I recently started listening to Albert Mohler Jr.’s weekday podcast The Briefing [link]. I picked it up because James White recommended it, and he recommends so little that anyone else does I thought I’d give it a listen just on his recommendation.
I’m kind of luke on Mohler generally; I’m already on the record for saying that I agree that the modern American evangelical church is sick but disagree that Calvinism (or Lutheranism, or Reformed Theology generally) is the solution, and I have kind of a wait and see attitude regarding the leadership of any of the new Calvinists within Evangelicalism. By the same token I’m so sick and tired of Richard Land that I’m glad to hear anybody within the Southern Baptist Convention talking about cultural and political issues from a Southern Baptist perspective. It should be a time of great disenchantment, and I’ve been waiting for someone to start doing the heavy lifting of disenchanting.
Mohler works from a fairly narrow palate of themes and a broad spectrum of sources. I’m glad to hear someone cite more than just a handful of mainstream media outlets who doesn’t behave as if Fox News, OneNewsNow and WND.com constitute a well-balanced news diet.

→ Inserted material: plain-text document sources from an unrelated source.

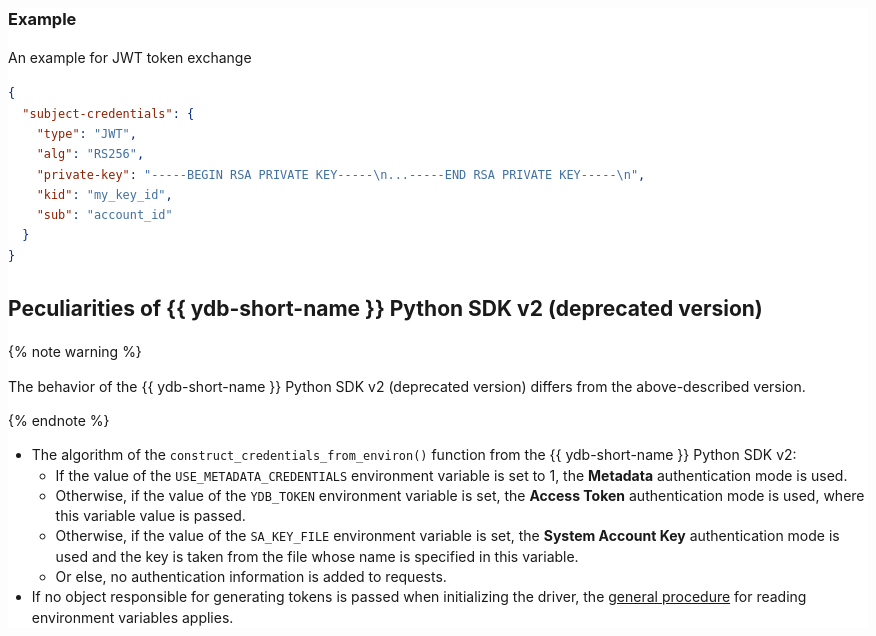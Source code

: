 ### Example

An example for JWT token exchange

```json
{
  "subject-credentials": {
    "type": "JWT",
    "alg": "RS256",
    "private-key": "-----BEGIN RSA PRIVATE KEY-----\n...-----END RSA PRIVATE KEY-----\n",
    "kid": "my_key_id",
    "sub": "account_id"
  }
}
```

## Peculiarities of {{ ydb-short-name }} Python SDK v2 (deprecated version)

{% note warning %}

The behavior of the {{ ydb-short-name }} Python SDK v2 (deprecated version) differs from the above-described version.

{% endnote %}

* The algorithm of the `construct_credentials_from_environ()` function from the {{ ydb-short-name }} Python SDK v2:
  - If the value of the `USE_METADATA_CREDENTIALS` environment variable is set to 1, the **Metadata** authentication mode is used.
  - Otherwise, if the value of the `YDB_TOKEN` environment variable is set, the **Access Token** authentication mode is used, where this variable value is passed.
  - Otherwise, if the value of the `SA_KEY_FILE` environment variable is set, the **System Account Key** authentication mode is used and the key is taken from the file whose name is specified in this variable.
  - Or else, no authentication information is added to requests.
* If no object responsible for generating tokens is passed when initializing the driver, the [general procedure](#env) for reading environment variables applies.
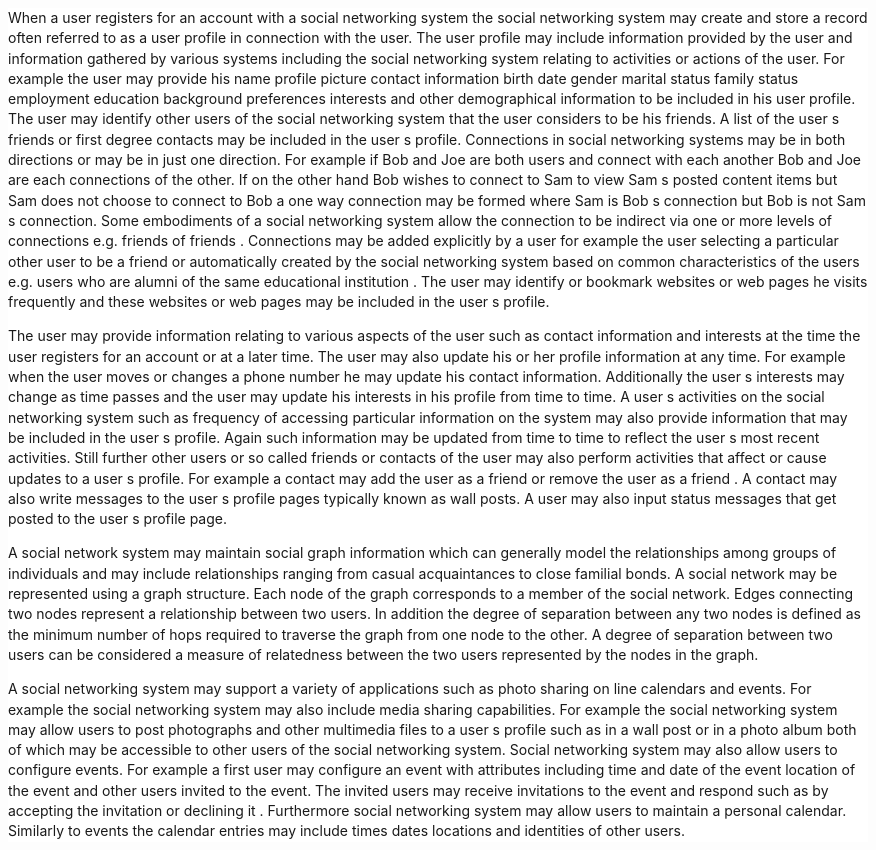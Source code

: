When a user registers for an account with a social networking system the social networking system may create and store a record often referred to as a user profile in connection with the user. The user profile may include information provided by the user and information gathered by various systems including the social networking system relating to activities or actions of the user. For example the user may provide his name profile picture contact information birth date gender marital status family status employment education background preferences interests and other demographical information to be included in his user profile. The user may identify other users of the social networking system that the user considers to be his friends. A list of the user s friends or first degree contacts may be included in the user s profile. Connections in social networking systems may be in both directions or may be in just one direction. For example if Bob and Joe are both users and connect with each another Bob and Joe are each connections of the other. If on the other hand Bob wishes to connect to Sam to view Sam s posted content items but Sam does not choose to connect to Bob a one way connection may be formed where Sam is Bob s connection but Bob is not Sam s connection. Some embodiments of a social networking system allow the connection to be indirect via one or more levels of connections e.g. friends of friends . Connections may be added explicitly by a user for example the user selecting a particular other user to be a friend or automatically created by the social networking system based on common characteristics of the users e.g. users who are alumni of the same educational institution . The user may identify or bookmark websites or web pages he visits frequently and these websites or web pages may be included in the user s profile.

The user may provide information relating to various aspects of the user such as contact information and interests at the time the user registers for an account or at a later time. The user may also update his or her profile information at any time. For example when the user moves or changes a phone number he may update his contact information. Additionally the user s interests may change as time passes and the user may update his interests in his profile from time to time. A user s activities on the social networking system such as frequency of accessing particular information on the system may also provide information that may be included in the user s profile. Again such information may be updated from time to time to reflect the user s most recent activities. Still further other users or so called friends or contacts of the user may also perform activities that affect or cause updates to a user s profile. For example a contact may add the user as a friend or remove the user as a friend . A contact may also write messages to the user s profile pages typically known as wall posts. A user may also input status messages that get posted to the user s profile page.

A social network system may maintain social graph information which can generally model the relationships among groups of individuals and may include relationships ranging from casual acquaintances to close familial bonds. A social network may be represented using a graph structure. Each node of the graph corresponds to a member of the social network. Edges connecting two nodes represent a relationship between two users. In addition the degree of separation between any two nodes is defined as the minimum number of hops required to traverse the graph from one node to the other. A degree of separation between two users can be considered a measure of relatedness between the two users represented by the nodes in the graph.

A social networking system may support a variety of applications such as photo sharing on line calendars and events. For example the social networking system may also include media sharing capabilities. For example the social networking system may allow users to post photographs and other multimedia files to a user s profile such as in a wall post or in a photo album both of which may be accessible to other users of the social networking system. Social networking system may also allow users to configure events. For example a first user may configure an event with attributes including time and date of the event location of the event and other users invited to the event. The invited users may receive invitations to the event and respond such as by accepting the invitation or declining it . Furthermore social networking system may allow users to maintain a personal calendar. Similarly to events the calendar entries may include times dates locations and identities of other users.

Mohler talks a lot about “worldviews,” a word that only conservative Christians use heavily, and after a few dozen episodes I’m still not sure what he means when he says it. I’m accustomed to it meaning “things we/they believe instead of thinking” or “things we believe because they fit other things we believe, not because we’ve evaluated their truth claims specifically.” It is usually taken as shorthand for the great gulf fixed between us and “them:” unbelievers, liberals, Socialists, etc. and which cannot be crossed but can only be identified. I hope he means more than this, but I’m not sure.
Mohler talks a lot about a “Genesis 3″ perspective, by which I think he means a world that is already Fallen and cannot be fixed.
And finally he talks a lot about “America as a post-Christian nation,” which after listening to him for a while I have to believe he means as a term of nostalgia, suggesting that America was once a Christian nation and can only be understood as such. And here’s where I have to part company with Mohler. So far as I can tell America was never a Christian nation; it was always a post-Christian nation. So far as I can tell the Christian phase, if there was one, was long over by 1776, and it left no trace in any of the country’s founding documents. And it troubles me greatly to hear revisionists like David Barton taken seriously in various Christian media outlets (I’m thinking of Janet Parshall here, but I’m confident there are others).
I want to come back to this later, but I want to stake out a position first. Let’s not kid ourselves: America was never a Christian nation. I love being a Christian and I’m grateful to be an American, but I always want to remind folks that those aren’t the same thing.